● DESCRIPTION OF THE TASK: All of the records below are to be printed exactly; the pictures are to be left out.

━━━ RECORD EXCERPTS

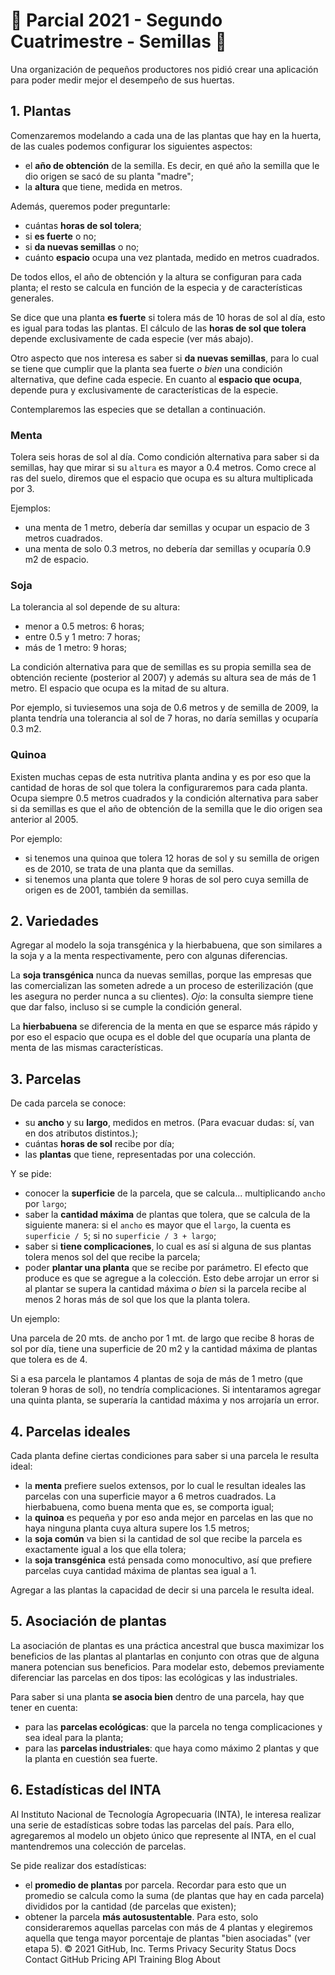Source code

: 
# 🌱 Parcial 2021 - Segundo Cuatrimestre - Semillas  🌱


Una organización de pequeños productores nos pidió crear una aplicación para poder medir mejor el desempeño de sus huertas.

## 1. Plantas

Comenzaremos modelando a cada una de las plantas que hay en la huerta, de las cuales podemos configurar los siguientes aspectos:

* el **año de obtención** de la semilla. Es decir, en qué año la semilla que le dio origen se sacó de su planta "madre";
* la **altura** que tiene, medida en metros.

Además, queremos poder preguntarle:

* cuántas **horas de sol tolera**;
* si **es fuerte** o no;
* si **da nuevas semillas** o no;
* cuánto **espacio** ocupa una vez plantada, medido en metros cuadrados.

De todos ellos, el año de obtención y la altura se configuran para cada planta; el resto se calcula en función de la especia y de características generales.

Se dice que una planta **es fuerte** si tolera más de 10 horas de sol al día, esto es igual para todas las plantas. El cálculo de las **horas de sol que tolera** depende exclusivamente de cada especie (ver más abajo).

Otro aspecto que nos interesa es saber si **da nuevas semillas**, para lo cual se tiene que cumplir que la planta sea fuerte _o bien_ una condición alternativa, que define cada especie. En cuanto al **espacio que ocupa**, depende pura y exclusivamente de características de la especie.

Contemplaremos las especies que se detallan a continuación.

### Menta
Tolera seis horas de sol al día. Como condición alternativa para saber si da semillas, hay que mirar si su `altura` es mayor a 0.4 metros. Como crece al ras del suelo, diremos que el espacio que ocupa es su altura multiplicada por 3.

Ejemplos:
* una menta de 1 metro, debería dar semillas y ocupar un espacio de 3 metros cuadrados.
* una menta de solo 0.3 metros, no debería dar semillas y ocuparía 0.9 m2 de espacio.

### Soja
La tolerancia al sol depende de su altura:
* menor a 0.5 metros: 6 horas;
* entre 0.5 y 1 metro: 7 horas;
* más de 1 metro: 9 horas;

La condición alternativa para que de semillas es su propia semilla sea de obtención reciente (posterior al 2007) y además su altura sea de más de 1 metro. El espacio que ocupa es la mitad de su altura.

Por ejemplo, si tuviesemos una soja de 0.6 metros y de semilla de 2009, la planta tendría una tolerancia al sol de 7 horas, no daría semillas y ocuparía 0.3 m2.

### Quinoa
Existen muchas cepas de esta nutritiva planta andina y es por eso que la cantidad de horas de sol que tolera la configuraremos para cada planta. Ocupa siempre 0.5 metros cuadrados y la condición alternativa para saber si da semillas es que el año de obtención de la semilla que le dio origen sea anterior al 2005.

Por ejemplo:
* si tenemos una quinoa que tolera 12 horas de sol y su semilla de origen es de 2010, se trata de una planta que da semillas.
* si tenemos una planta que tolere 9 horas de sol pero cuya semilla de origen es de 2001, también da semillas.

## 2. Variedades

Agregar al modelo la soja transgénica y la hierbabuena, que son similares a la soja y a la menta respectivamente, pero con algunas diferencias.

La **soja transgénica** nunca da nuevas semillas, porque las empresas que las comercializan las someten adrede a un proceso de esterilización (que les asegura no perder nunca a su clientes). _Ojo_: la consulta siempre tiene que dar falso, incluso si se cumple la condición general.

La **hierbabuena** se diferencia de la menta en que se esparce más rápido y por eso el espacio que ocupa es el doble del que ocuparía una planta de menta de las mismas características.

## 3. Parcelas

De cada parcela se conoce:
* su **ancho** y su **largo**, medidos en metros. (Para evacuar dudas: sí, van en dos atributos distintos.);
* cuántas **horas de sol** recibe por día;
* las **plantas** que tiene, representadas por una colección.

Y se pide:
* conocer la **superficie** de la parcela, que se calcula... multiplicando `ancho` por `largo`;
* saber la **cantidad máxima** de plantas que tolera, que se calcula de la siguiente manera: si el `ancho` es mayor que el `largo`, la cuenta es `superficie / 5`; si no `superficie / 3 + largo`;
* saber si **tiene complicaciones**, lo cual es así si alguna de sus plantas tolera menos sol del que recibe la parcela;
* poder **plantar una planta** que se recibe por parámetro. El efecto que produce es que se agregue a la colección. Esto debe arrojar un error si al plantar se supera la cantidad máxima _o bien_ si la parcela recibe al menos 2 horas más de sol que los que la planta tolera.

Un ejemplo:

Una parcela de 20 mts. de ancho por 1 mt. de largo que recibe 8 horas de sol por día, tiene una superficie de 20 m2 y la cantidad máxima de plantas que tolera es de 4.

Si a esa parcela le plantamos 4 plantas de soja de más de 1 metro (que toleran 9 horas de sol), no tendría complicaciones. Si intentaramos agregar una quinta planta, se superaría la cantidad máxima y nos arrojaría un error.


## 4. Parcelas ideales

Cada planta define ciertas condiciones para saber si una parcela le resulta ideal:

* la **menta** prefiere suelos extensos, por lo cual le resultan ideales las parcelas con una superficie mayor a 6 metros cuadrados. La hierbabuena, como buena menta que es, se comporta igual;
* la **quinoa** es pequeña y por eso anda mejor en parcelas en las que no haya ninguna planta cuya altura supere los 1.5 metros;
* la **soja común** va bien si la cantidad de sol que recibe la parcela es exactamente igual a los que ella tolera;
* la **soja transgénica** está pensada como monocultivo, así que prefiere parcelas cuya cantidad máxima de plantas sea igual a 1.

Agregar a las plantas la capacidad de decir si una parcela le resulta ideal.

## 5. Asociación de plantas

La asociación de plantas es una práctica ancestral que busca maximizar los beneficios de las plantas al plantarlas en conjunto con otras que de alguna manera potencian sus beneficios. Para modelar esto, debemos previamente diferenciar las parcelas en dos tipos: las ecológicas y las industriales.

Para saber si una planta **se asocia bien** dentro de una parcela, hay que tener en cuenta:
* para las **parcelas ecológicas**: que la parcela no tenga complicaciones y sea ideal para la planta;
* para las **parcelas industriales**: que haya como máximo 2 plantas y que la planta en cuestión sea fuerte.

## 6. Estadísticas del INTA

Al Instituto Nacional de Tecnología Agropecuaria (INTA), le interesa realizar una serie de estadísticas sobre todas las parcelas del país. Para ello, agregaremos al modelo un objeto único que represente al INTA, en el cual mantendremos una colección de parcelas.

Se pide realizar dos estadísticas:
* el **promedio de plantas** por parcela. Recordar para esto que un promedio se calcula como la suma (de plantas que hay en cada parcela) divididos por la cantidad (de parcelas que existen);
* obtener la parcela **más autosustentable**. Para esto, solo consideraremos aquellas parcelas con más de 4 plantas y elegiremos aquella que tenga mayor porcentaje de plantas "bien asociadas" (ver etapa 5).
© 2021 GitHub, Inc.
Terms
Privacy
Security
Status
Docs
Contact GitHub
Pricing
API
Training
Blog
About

━━━━━━

● FINAL ANSWER:
Source code

: 
# 🌱 Parcial 2021 - Segundo Cuatrimestre - Semillas  🌱


Una organización de pequeños productores nos pidió crear una aplicación para poder medir mejor el desempeño de sus huertas.

## 1. Plantas

Comenzaremos modelando a cada una de las plantas que hay en la huerta, de las cuales podemos configurar los siguientes aspectos:

* el **año de obtención** de la semilla. Es decir, en qué año la semilla que le dio origen se sacó de su planta "madre";
* la **altura** que tiene, medida en metros.

Además, queremos poder preguntarle:

* cuántas **horas de sol tolera**;
* si **es fuerte** o no;
* si **da nuevas semillas** o no;
* cuánto **espacio** ocupa una vez plantada, medido en metros cuadrados.

De todos ellos, el año de obtención y la altura se configuran para cada planta; el resto se calcula en función de la especia y de características generales.

Se dice que una planta **es fuerte** si tolera más de 10 horas de sol al día, esto es igual para todas las plantas. El cálculo de las **horas de sol que tolera** depende exclusivamente de cada especie (ver más abajo).

Otro aspecto que nos interesa es saber si **da nuevas semillas**, para lo cual se tiene que cumplir que la planta sea fuerte _o bien_ una condición alternativa, que define cada especie. En cuanto al **espacio que ocupa**, depende pura y exclusivamente de características de la especie.

Contemplaremos las especies que se detallan a continuación.

### Menta
Tolera seis horas de sol al día. Como condición alternativa para saber si da semillas, hay que mirar si su `altura` es mayor a 0.4 metros. Como crece al ras del suelo, diremos que el espacio que ocupa es su altura multiplicada por 3.

Ejemplos:
* una menta de 1 metro, debería dar semillas y ocupar un espacio de 3 metros cuadrados.
* una menta de solo 0.3 metros, no debería dar semillas y ocuparía 0.9 m2 de espacio.

### Soja
La tolerancia al sol depende de su altura:
* menor a 0.5 metros: 6 horas;
* entre 0.5 y 1 metro: 7 horas;
* más de 1 metro: 9 horas;

La condición alternativa para que de semillas es su propia semilla sea de obtención reciente (posterior al 2007) y además su altura sea de más de 1 metro. El espacio que ocupa es la mitad de su altura.

Por ejemplo, si tuviesemos una soja de 0.6 metros y de semilla de 2009, la planta tendría una tolerancia al sol de 7 horas, no daría semillas y ocuparía 0.3 m2.

### Quinoa
Existen muchas cepas de esta nutritiva planta andina y es por eso que la cantidad de horas de sol que tolera la configuraremos para cada planta. Ocupa siempre 0.5 metros cuadrados y la condición alternativa para saber si da semillas es que el año de obtención de la semilla que le dio origen sea anterior al 2005.

Por ejemplo:
* si tenemos una quinoa que tolera 12 horas de sol y su semilla de origen es de 2010, se trata de una planta que da semillas.
* si tenemos una planta que tolere 9 horas de sol pero cuya semilla de origen es de 2001, también da semillas.

## 2. Variedades

Agregar al modelo la soja transgénica y la hierbabuena, que son similares a la soja y a la menta respectivamente, pero con algunas diferencias.

La **soja transgénica** nunca da nuevas semillas, porque las empresas que las comercializan las someten adrede a un proceso de esterilización (que les asegura no perder nunca a su clientes). _Ojo_: la consulta siempre tiene que dar falso, incluso si se cumple la condición general.

La **hierbabuena** se diferencia de la menta en que se esparce más rápido y por eso el espacio que ocupa es el doble del que ocuparía una planta de menta de las mismas características.

## 3. Parcelas

De cada parcela se conoce:
* su **ancho** y su **largo**, medidos en metros. (Para evacuar dudas: sí, van en dos atributos distintos.);
* cuántas **horas de sol** recibe por día;
* las **plantas** que tiene, representadas por una colección.

Y se pide:
* conocer la **superficie** de la parcela, que se calcula... multiplicando `ancho` por `largo`;
* saber la **cantidad máxima** de plantas que tolera, que se calcula de la siguiente manera: si el `ancho` es mayor que el `largo`, la cuenta es `superficie / 5`; si no `superficie / 3 + largo`;
* saber si **tiene complicaciones**, lo cual es así si alguna de sus plantas tolera menos sol del que recibe la parcela;
* poder **plantar una planta** que se recibe por parámetro. El efecto que produce es que se agregue a la colección. Esto debe arrojar un error si al plantar se supera la cantidad máxima _o bien_ si la parcela recibe al menos 2 horas más de sol que los que la planta tolera.

Un ejemplo:

Una parcela de 20 mts. de ancho por 1 mt. de largo que recibe 8 horas de sol por día, tiene una superficie de 20 m2 y la cantidad máxima de plantas que tolera es de 4.

Si a esa parcela le plantamos 4 plantas de soja de más de 1 metro (que toleran 9 horas de sol), no tendría complicaciones. Si intentaramos agregar una quinta planta, se superaría la cantidad máxima y nos arrojaría un error.


## 4. Parcelas ideales

Cada planta define ciertas condiciones para saber si una parcela le resulta ideal:

* la **menta** prefiere suelos extensos, por lo cual le resultan ideales las parcelas con una superficie mayor a 6 metros cuadrados. La hierbabuena, como buena menta que es, se comporta igual;
* la **quinoa** es pequeña y por eso anda mejor en parcelas en las que no haya ninguna planta cuya altura supere los 1.5 metros;
* la **soja común** va bien si la cantidad de sol que recibe la parcela es exactamente igual a los que ella tolera;
* la **soja transgénica** está pensada como monocultivo, así que prefiere parcelas cuya cantidad máxima de plantas sea igual a 1.

Agregar a las plantas la capacidad de decir si una parcela le resulta ideal.

## 5. Asociación de plantas

La asociación de plantas es una práctica ancestral que busca maximizar los beneficios de las plantas al plantarlas en conjunto con otras que de alguna manera potencian sus beneficios. Para modelar esto, debemos previamente diferenciar las parcelas en dos tipos: las ecológicas y las industriales.

Para saber si una planta **se asocia bien** dentro de una parcela, hay que tener en cuenta:
* para las **parcelas ecológicas**: que la parcela no tenga complicaciones y sea ideal para la planta;
* para las **parcelas industriales**: que haya como máximo 2 plantas y que la planta en cuestión sea fuerte.

## 6. Estadísticas del INTA

Al Instituto Nacional de Tecnología Agropecuaria (INTA), le interesa realizar una serie de estadísticas sobre todas las parcelas del país. Para ello, agregaremos al modelo un objeto único que represente al INTA, en el cual mantendremos una colección de parcelas.

Se pide realizar dos estadísticas:
* el **promedio de plantas** por parcela. Recordar para esto que un promedio se calcula como la suma (de plantas que hay en cada parcela) divididos por la cantidad (de parcelas que existen);
* obtener la parcela **más autosustentable**. Para esto, solo consideraremos aquellas parcelas con más de 4 plantas y elegiremos aquella que tenga mayor porcentaje de plantas "bien asociadas" (ver etapa 5).
© 2021 GitHub, Inc.
Terms
Privacy
Security
Status
Docs
Contact GitHub
Pricing
API
Training
Blog
About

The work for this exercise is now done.